# Temps von GTX 580



## SanjiWhite (9. November 2010)

Auf Youtube ist ein Video aufgetauch, das zeigt wie heiß die Geforce GTX 580 im Idle und unter Volllast (Furmark) wird.
Der Tester hat das System auf einem offenem Benchtable laufen lassen.

Idle: 38°C
Last: 69° 

Das Video:
www.youtube.com/watch?v=GAbaOrnV2Ag

Grüße
SanjiWhite


----------



## Trefoil80 (9. November 2010)

Die Lasttemperatur ist ja auch einfach erreicht worden, da die Karte/Treiber erkennt, dass Furmark läuft und runtertaktet, um die 300 Watt nicht zu knacken...


----------



## kuer (9. November 2010)

freyny80 schrieb:


> Die Lasttemperatur ist ja auch einfach erreicht worden, da die Karte/Treiber erkennt, dass Furmark läuft und runtertaktet, um die 300 Watt nicht zu knacken...


 

Genau. Augenwischerei von NV. Leider.


----------



## Ruhrpott (9. November 2010)

Video ist mitlerweile wieder off


----------



## randfee (9. November 2010)

wtf, ist das echt so? Beim Furmark taktet die Karte runter? ROFL --> fail! Also taktet sie wohl auch bei diversen Spielen runter.


----------



## XE85 (9. November 2010)

randfee schrieb:


> wtf, ist das echt so? Beim Furmark taktet die Karte runter? ROFL --> fail! Also taktet sie wohl auch bei diversen Spielen runter.

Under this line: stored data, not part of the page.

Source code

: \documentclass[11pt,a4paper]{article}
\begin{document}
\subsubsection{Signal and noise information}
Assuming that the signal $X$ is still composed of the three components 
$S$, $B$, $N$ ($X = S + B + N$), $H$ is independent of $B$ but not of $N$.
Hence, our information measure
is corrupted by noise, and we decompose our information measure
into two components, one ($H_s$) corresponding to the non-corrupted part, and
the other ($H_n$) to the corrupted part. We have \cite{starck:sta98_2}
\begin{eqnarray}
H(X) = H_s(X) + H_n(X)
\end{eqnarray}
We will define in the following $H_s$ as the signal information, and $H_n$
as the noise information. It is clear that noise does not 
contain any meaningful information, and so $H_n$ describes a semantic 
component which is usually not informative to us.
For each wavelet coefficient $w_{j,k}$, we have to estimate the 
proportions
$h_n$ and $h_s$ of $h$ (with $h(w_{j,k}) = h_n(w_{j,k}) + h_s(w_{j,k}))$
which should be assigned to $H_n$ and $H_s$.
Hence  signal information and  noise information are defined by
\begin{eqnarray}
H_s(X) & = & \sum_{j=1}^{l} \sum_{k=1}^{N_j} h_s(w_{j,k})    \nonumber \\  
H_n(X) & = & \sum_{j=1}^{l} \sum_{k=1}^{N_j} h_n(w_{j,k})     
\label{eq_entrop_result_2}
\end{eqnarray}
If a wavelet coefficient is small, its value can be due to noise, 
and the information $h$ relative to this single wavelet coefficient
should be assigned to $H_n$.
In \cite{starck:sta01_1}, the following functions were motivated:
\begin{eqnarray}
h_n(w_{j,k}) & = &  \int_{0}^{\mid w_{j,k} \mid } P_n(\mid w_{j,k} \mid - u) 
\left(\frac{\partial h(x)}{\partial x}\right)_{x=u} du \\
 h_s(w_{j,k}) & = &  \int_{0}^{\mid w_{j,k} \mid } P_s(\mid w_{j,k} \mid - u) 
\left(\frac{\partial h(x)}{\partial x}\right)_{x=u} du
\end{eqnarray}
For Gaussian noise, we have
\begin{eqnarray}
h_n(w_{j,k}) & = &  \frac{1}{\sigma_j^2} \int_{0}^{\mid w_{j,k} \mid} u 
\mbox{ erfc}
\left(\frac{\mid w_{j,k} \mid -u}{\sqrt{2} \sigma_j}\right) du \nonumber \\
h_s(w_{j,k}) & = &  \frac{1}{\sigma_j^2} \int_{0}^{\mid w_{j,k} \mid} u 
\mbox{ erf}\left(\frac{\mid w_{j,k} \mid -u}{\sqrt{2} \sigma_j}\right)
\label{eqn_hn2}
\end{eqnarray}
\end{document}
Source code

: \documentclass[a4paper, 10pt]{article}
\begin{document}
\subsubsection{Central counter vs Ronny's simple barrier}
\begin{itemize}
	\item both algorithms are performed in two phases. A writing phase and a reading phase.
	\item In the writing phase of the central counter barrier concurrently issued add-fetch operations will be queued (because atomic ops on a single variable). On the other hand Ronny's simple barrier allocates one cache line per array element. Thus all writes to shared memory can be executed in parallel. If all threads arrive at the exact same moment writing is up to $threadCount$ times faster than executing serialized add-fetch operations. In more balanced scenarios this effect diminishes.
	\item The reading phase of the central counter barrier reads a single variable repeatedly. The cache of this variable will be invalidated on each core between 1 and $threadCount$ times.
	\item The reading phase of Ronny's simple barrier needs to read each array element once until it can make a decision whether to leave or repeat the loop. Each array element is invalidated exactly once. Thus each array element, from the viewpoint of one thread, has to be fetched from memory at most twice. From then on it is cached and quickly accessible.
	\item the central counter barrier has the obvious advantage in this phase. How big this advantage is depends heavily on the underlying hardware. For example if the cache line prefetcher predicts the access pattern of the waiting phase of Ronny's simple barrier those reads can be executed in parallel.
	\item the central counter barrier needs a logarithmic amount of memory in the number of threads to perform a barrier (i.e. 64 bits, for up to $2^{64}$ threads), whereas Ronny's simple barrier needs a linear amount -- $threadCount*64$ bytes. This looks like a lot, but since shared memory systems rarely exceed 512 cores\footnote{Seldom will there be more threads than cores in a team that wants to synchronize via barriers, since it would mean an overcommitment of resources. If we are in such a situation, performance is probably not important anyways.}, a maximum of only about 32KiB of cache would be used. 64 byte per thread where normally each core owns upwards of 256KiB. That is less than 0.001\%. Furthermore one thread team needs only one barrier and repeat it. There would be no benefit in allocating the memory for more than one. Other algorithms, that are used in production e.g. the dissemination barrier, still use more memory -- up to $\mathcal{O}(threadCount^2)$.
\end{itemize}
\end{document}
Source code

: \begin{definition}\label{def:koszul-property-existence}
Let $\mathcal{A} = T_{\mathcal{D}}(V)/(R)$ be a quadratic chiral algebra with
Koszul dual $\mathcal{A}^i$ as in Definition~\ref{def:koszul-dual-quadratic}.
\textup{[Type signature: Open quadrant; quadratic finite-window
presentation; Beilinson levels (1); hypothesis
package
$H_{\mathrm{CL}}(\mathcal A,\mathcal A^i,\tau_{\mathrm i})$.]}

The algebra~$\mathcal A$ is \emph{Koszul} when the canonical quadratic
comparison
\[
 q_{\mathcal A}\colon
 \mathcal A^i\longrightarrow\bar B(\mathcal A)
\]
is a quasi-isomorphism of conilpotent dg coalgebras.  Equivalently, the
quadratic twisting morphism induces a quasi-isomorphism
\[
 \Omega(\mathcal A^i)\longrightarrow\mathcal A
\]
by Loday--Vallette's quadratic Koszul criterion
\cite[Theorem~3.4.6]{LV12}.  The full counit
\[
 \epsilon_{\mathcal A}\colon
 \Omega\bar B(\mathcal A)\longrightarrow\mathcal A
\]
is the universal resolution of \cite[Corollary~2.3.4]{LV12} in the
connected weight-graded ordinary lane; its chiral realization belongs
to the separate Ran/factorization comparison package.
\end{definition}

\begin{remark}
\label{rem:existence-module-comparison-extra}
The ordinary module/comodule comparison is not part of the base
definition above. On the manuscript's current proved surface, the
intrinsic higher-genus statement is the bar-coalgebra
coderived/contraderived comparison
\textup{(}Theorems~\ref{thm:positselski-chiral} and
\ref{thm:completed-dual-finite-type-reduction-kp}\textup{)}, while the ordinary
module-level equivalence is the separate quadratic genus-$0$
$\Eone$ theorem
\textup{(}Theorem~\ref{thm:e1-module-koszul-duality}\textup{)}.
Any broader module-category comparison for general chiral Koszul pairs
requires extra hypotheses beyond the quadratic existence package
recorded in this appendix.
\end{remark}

nein tut sie nicht, kein Spiel erzeugt auch nur annähernd die Last des Furmark - der Furmark ist fernab von jeglicher realität und somit das runtertakten verständlich

mfg


----------



## Hatuja (9. November 2010)

Was mich zu der Frage führt, was Furmark anders macht, als ein Spiel? Warum verlangt es der Karte mehr ab, als vielleicht ein Spiel, das in einem Jahr herauskommt?
Meine etwas betagte Grafikkarte muss bei neuen Spiele auch ganz schön ackern und schafft es nicht, bei hohen Details, alle flüssig darzustellen. Heißt für mich ja eigentlich, das die 100% Rechenkapazität nicht ausreichen. Wie kann ein Bechmarkt den dann mehr als das fordern?


----------



## $.Crackpipeboy.$ (9. November 2010)

XE85 schrieb:


> nein tut sie nicht, kein Spiel erzeugt auch nur annähernd die Last des Furmark - der Furmark ist fernab von jeglicher realität und somit das runtertakten verständlich
> 
> mfg



Also bei Bfbc2 werden meine Grakas und Cpu ähnlich warm wie unter Prime95 + Furmark...warum auch immer...ist aber auch das einzigste Spiel was solche Temps bei mir verursacht.


----------



## H@buster (9. November 2010)

Ein Spiel lastet ja nicht zwangsweise alle Recheneinheiten aus, vllt limitiert die Texturierungsleistung, dann sind die Shader nicht komplett ausgelastet, oder andersrum oder wie auch immer^^
Wie Furmark das anders macht weiß ich allerdings nicht


----------



## KeiteH (9. November 2010)

$.Crackpipeboy.$ schrieb:


> Also bei Bfbc2 werden meine Grakas und Cpu ähnlich warm wie unter Prime95 + Furmark...warum auch immer...ist aber auch das einzigste Spiel was solche Temps bei mir verursacht.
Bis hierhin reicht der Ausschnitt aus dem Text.